ACTIVITY:
Would you copy the material below word for word, beginning with its first line and ending with the line that contains "1. foreground 的中文翻译是前景，background"?

INPUT:

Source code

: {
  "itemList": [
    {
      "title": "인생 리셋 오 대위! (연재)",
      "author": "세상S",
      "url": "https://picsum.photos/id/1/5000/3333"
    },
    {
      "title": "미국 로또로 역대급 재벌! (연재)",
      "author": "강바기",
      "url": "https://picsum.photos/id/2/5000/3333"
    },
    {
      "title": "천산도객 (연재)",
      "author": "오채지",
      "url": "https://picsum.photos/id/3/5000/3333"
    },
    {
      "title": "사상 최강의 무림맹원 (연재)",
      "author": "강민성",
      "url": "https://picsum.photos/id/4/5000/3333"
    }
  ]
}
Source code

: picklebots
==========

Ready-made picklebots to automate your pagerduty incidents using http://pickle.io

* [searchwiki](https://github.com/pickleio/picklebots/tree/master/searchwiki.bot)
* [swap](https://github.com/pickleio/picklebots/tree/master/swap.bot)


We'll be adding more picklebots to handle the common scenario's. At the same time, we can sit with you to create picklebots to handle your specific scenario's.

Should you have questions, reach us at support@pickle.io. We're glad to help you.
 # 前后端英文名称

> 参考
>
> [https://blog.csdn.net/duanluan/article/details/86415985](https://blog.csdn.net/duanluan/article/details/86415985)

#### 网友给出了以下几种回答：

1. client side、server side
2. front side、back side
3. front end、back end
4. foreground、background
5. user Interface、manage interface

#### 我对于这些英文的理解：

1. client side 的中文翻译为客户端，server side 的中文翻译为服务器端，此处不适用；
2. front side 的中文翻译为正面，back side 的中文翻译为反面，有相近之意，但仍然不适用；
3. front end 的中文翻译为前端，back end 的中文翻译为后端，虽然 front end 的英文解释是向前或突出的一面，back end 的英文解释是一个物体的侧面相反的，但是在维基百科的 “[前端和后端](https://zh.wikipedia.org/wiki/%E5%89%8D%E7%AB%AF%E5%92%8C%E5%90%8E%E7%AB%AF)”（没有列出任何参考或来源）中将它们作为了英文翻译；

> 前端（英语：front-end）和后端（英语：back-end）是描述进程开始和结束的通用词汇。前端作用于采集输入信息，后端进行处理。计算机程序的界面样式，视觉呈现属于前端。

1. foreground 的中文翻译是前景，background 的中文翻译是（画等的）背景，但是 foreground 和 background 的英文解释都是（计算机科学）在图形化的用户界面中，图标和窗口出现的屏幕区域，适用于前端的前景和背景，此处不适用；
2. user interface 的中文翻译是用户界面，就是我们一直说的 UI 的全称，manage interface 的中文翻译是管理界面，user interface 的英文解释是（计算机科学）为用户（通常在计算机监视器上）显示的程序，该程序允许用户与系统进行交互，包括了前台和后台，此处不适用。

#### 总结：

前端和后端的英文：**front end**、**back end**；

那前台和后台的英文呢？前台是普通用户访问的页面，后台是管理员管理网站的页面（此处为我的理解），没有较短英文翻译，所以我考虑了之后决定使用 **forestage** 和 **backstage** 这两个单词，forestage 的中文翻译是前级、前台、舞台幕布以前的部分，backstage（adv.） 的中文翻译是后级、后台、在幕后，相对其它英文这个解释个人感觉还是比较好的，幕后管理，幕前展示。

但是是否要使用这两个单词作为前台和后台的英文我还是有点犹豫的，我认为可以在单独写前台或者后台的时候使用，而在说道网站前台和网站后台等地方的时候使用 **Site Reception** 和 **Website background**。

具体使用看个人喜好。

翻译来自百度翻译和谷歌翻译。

REPLY:
Source code

: {
  "itemList": [
    {
      "title": "인생 리셋 오 대위! (연재)",
      "author": "세상S",
      "url": "https://picsum.photos/id/1/5000/3333"
    },
    {
      "title": "미국 로또로 역대급 재벌! (연재)",
      "author": "강바기",
      "url": "https://picsum.photos/id/2/5000/3333"
    },
    {
      "title": "천산도객 (연재)",
      "author": "오채지",
      "url": "https://picsum.photos/id/3/5000/3333"
    },
    {
      "title": "사상 최강의 무림맹원 (연재)",
      "author": "강민성",
      "url": "https://picsum.photos/id/4/5000/3333"
    }
  ]
}
Source code

: picklebots
==========

Ready-made picklebots to automate your pagerduty incidents using http://pickle.io

* [searchwiki](https://github.com/pickleio/picklebots/tree/master/searchwiki.bot)
* [swap](https://github.com/pickleio/picklebots/tree/master/swap.bot)


We'll be adding more picklebots to handle the common scenario's. At the same time, we can sit with you to create picklebots to handle your specific scenario's.

Should you have questions, reach us at support@pickle.io. We're glad to help you.
 # 前后端英文名称

> 参考
>
> [https://blog.csdn.net/duanluan/article/details/86415985](https://blog.csdn.net/duanluan/article/details/86415985)

#### 网友给出了以下几种回答：

1. client side、server side
2. front side、back side
3. front end、back end
4. foreground、background
5. user Interface、manage interface

#### 我对于这些英文的理解：

1. client side 的中文翻译为客户端，server side 的中文翻译为服务器端，此处不适用；
2. front side 的中文翻译为正面，back side 的中文翻译为反面，有相近之意，但仍然不适用；
3. front end 的中文翻译为前端，back end 的中文翻译为后端，虽然 front end 的英文解释是向前或突出的一面，back end 的英文解释是一个物体的侧面相反的，但是在维基百科的 “[前端和后端](https://zh.wikipedia.org/wiki/%E5%89%8D%E7%AB%AF%E5%92%8C%E5%90%8E%E7%AB%AF)”（没有列出任何参考或来源）中将它们作为了英文翻译；

> 前端（英语：front-end）和后端（英语：back-end）是描述进程开始和结束的通用词汇。前端作用于采集输入信息，后端进行处理。计算机程序的界面样式，视觉呈现属于前端。

1. foreground 的中文翻译是前景，background 的中文翻译是（画等的）背景，但是 foreground 和 background 的英文解释都是（计算机科学）在图形化的用户界面中，图标和窗口出现的屏幕区域，适用于前端的前景和背景，此处不适用；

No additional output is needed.